Rolex GMT Master ‘Eye of the Tiger’ watch, valued at £13,500, stolen from Swiss Time Machine in London in 2016 and identified two months later by the Watch Register when offered for sale with 50 others stolen ones
PRESS RELEASE: JULY 2017
“The assistance provided by the Art Loss Register continues to be of great investigative value to police and contributes hugely to reuniting stolen goods with their rightful owners.”
Detective Constable Kevin Parley of the Metropolitan Police Flying Squad
A man has been jailed for dealing in high-value watches after the Art Loss Register’s (ALR) specialist service for watches – the Watch Register – identified his attempt to sell a stolen Rolex.
On Friday 23 June 2017, a dealer from Greater London operating around Hatton Garden, was sentenced to 18 months’ imprisonment on two counts of Concealing and Converting Criminal Property.
On 21 March the previous year, the ALR had identified him selling a stolen Rolex worth £13,500 to a Hatton Garden dealer, who had checked the watch against the Watch Register before purchase. The watch was listed on the database as having been stolen during a brazen smash-and-grab in Mayfair, London, on 6 January 2016, when four men broke into the luxury watch store Swiss Time Machine brandishing knives, hammers and an axe, which they used to break open display cases, grabbing the expensive timepieces inside. They made off on mopeds with 81 watches valued at £1.1 million.
The thieves fled the scene on motorcycles but while being pursued by officers, one of the men was seen to discard a bag. When officers recovered the bag it was found to contain 41 watches from the robbery valued at £650,000. The man who discarded the bag of watches is currently serving a seven-year prison sentence for the robbery. Shortly afterwards, the store owner supplied details of the outstanding 40 stolen watches to the Watch Register.
After checking the Rolex and hearing the news of its stolen status, the Hatton Garden dealer brought the watch and the seller to the Watch Register’s offices. The Watch Register called the Metropolitan Police Flying Squad, who had been investigating the theft. Following a brief initial questioning, they arrested the seller and seized a further 27 watches that he was carrying in a plastic shopping bag. Later that day the Police searched his property and found a further 60 watches. In total, 50 of the watches seized from the suspect that day were identified as stolen, with a value of £113,450.
Over the course of the next year, Detective Constable Kevin Parley of the Metropolitan Police obtained records of the watches that had previously been sold by the dealer.

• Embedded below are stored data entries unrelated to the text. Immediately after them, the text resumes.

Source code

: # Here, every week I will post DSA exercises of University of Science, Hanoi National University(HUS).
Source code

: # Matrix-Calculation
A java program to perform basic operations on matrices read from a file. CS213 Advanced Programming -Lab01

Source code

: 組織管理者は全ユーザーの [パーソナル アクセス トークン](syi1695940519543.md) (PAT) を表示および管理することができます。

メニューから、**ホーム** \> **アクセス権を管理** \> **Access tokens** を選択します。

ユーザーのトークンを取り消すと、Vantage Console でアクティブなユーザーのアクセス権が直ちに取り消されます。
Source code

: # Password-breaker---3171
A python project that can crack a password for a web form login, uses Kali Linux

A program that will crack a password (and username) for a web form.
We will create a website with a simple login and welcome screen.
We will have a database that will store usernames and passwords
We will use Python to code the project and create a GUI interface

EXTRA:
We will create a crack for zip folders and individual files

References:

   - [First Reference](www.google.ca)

He began to investigate the provenance of these watches with the close co-operation of the ALR, whose multi-lingual staff assisted in contacting watch manufacturers and police forces abroad, in addition to checking their own database to establish whether the watches had been registered. The searches carried out on these watches showed 56 of them to be stolen, with the dealer having been paid £180,000 for their sale. The actual retail cost of the watches would have been considerably higher.
DC Parley stated, “Despite purporting to be a small-time player on the watch dealing field, I compiled overwhelming evidence of handling stolen goods against him.” No provenance checks ever seem to have been carried out, and watches usually seem to have been purchased in cash with no invoice. The dealer had fenced watches from all types of thefts, including smash-and-grabs, residential burglaries, snatches and credit card frauds, with a significant quantity of the watches being sold by him between 1-14 days after the original offence. This was the largest discovery of stolen watches ever seen by the ALR in their 27 years’ experience in dealing with stolen property.
DC Parley concluded, “Each of the 106 stolen watches that he handled represents a victim of crime and I am pleased that the sentence handed down today reflects that.”